In this section, we will analyze the bike usage from temperature perspective. Trips are bellow 1 Million if the temperature bellow 45 degrees in 2018 and 2019, then every temperature goes up 10 degrees, the average usage goes up 0.5M. Only 2020 is an exception, we see a huge decrease from 45 - 55 degrees in 2020. I have did the analysis, usually March, April and May as average monthly temperature between 45 - 55. During this time, New York City takes very strict lock down policy. The New York State governor closed all the restaurants, gym, public parks and sports fields to prevent the spread of corona virus. Then the ride usage bounce back on Jun and July since the lock down policy has been released. With the summer approaching, the usage backs to normal level as 2018 and 2019.

From the analysis, we can the best weather to take a ride would be 65 to 75 range, there are around 2Million people would choose Citibike over taking cars or subways in New York City. Let’s go to take a ride on the Citibik when the weather is nice!

5.5 Bike Users’ route pattern(How people use it as the commute tool)

  1. First, we took the data from Citibike official website, there are station location which can be mapped to different counties, we picked all the stations in Manhattan, Queens, Brooklyn as our main target to analyze the route pattern for riders. There are over 1.6 Millions residents in Manhattan, we can see 8 am - 10 am and 5 pm - 7pm are the peak hours for bike usages, average bike trips are over 100K times.It shows there are around 10% of Manhattan residents are using Citibike for their commute.2018 and 2019 has the same pattern, but 2018 the trip numbers drops to around 50K in morning rush hours, this is largely caused by COVID -19 pandemic, which companies require employee to work from home and the city implement lock down policy starts from end of March 2020 to July 2020. Majority of bike trips happen within the Manhattan, we want to analyze the cross-borough bike usage, we need to drop the Manhattan trips and analyze the Manhattan to Queens and Manhattan to Brooklyn trips, which will display in the next plot.

  1. Manhattan to Outers From the pattern we can see, in the morning few people will take the bikes but in the afternoon, there are average 6K trips each day. People tend to take other transformations for going to queens and Brooklyn and coming back to Manhattan with bikes. One interesting point is the morning bike usage doubled in 2020, the average bike usage around 10AM is 1k in both 2018 and 2019 but it is 2K in 2020. This can be implied that people try to take social distance and avoid taking subway or bus for their commute and choose to ride bikes instead.

  1. Queens to Outer Very few people take Citi bikes in Queens since there are fewer bike stations in Queens.

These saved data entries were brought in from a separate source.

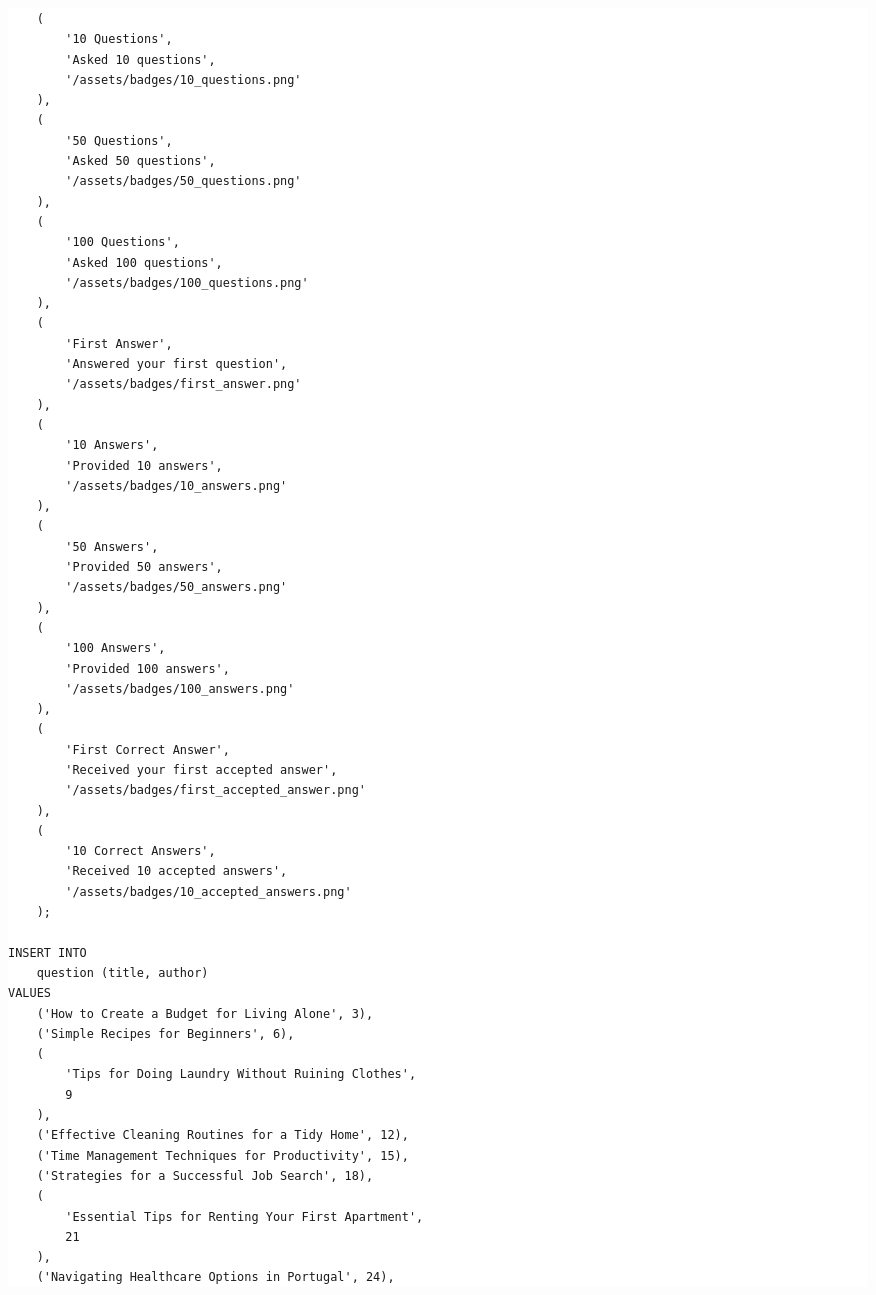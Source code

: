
 ```postgresql
    (
        '10 Questions',
        'Asked 10 questions',
        '/assets/badges/10_questions.png'
    ),
    (
        '50 Questions',
        'Asked 50 questions',
        '/assets/badges/50_questions.png'
    ),
    (
        '100 Questions',
        'Asked 100 questions',
        '/assets/badges/100_questions.png'
    ),
    (
        'First Answer',
        'Answered your first question',
        '/assets/badges/first_answer.png'
    ),
    (
        '10 Answers',
        'Provided 10 answers',
        '/assets/badges/10_answers.png'
    ),
    (
        '50 Answers',
        'Provided 50 answers',
        '/assets/badges/50_answers.png'
    ),
    (
        '100 Answers',
        'Provided 100 answers',
        '/assets/badges/100_answers.png'
    ),
    (
        'First Correct Answer',
        'Received your first accepted answer',
        '/assets/badges/first_accepted_answer.png'
    ),
    (
        '10 Correct Answers',
        'Received 10 accepted answers',
        '/assets/badges/10_accepted_answers.png'
    );

INSERT INTO
    question (title, author)
VALUES
    ('How to Create a Budget for Living Alone', 3),
    ('Simple Recipes for Beginners', 6),
    (
        'Tips for Doing Laundry Without Ruining Clothes',
        9
    ),
    ('Effective Cleaning Routines for a Tidy Home', 12),
    ('Time Management Techniques for Productivity', 15),
    ('Strategies for a Successful Job Search', 18),
    (
        'Essential Tips for Renting Your First Apartment',
        21
    ),
    ('Navigating Healthcare Options in Portugal', 24),
```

It still worths us to take a look on riders’ pattern. In the morning rush hours, there are around 700 riders take bikes as their way to Manhattan and 200 riders to Brooklyn for both 2018 and 2019. Things change a little bit in 2020, there are around 1000 riders take bikes to Manhattan, 400 riders to Brooklyn. Rider numbers almost doubled in 2020. It has the similar pattern as people live in Manhattan and go to Queens or Brooklyn in the morning. Due to pandemic and social distance advocate, people in New York city tend to ride more bikes than usual to avoid taking subways or buses in the morning rush hours.

  1. Brooklyn to Outers Brooklyn has a different story compare with their peers in Manhattan and Queens. In 2018 and 2019, more people take bikes to go to other counties with average 6500 trips in the morning rush hours, it dropped to 3000 trips in 2020. I performed a deeper analysis on Brooklyn residents. Most of those trips between Brooklyn bridge and lower Manhattan, since a lot of financial companies are taking strict work from home policy. It explains why riders reduce so many between Brooklyn and Manhattan but not many changes between Brooklyn and Queens.